START Information provided

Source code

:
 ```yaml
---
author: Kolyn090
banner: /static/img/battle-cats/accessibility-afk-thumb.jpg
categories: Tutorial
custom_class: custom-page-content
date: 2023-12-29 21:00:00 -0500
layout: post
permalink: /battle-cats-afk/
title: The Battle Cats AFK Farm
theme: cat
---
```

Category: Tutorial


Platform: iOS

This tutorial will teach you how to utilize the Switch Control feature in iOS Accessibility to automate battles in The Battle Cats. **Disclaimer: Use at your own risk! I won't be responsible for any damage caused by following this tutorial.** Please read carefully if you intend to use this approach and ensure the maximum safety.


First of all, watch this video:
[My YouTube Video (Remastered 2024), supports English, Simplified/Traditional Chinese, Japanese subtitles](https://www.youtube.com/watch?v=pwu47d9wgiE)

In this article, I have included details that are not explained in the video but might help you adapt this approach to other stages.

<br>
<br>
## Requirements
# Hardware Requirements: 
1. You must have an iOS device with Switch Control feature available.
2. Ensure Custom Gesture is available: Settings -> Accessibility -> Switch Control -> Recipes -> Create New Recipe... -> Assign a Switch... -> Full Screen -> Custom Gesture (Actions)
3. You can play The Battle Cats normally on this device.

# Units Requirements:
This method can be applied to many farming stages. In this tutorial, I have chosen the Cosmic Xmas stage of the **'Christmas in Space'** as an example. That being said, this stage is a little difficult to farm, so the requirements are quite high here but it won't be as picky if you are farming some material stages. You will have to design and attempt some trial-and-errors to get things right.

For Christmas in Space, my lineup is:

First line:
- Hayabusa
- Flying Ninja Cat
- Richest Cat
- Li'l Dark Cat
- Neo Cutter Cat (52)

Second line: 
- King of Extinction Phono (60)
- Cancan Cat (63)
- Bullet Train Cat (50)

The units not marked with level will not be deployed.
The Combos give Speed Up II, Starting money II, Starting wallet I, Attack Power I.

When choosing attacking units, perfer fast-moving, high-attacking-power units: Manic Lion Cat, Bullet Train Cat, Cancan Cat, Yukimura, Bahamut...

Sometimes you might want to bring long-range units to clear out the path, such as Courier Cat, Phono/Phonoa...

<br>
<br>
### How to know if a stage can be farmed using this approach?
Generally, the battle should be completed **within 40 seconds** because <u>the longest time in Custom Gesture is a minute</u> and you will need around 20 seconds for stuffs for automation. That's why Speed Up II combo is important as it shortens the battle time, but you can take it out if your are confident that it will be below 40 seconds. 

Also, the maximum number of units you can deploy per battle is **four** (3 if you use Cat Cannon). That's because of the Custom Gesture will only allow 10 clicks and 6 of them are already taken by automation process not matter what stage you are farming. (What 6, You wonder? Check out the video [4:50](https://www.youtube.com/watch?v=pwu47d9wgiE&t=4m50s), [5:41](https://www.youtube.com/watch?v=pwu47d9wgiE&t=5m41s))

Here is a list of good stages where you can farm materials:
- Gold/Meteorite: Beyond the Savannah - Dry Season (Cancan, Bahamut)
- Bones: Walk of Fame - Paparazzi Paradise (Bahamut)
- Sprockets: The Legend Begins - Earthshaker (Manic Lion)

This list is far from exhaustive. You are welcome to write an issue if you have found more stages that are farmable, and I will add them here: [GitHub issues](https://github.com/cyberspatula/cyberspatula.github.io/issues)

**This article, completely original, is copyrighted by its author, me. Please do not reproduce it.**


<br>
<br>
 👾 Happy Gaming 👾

END Information provided

• **What the task asks**
Bring together each line above where the string "because" turns up.

• **Exercise result**
Generally, the battle should be completed **within 40 seconds** because <u>the longest time in Custom Gesture is a minute</u> and you will need around 20 seconds for stuffs for automation. That's why Speed Up II combo is important as it shortens the battle time, but you can take it out if your are confident that it will be below 40 seconds. 
Also, the maximum number of units you can deploy per battle is **four** (3 if you use Cat Cannon). That's because of the Custom Gesture will only allow 10 clicks and 6 of them are already taken by automation process not matter what stage you are farming. (What 6, You wonder? Check out the video [4:50](https://www.youtube.com/watch?v=pwu47d9wgiE&t=4m50s), [5:41](https://www.youtube.com/watch?v=pwu47d9wgiE&t=5m41s))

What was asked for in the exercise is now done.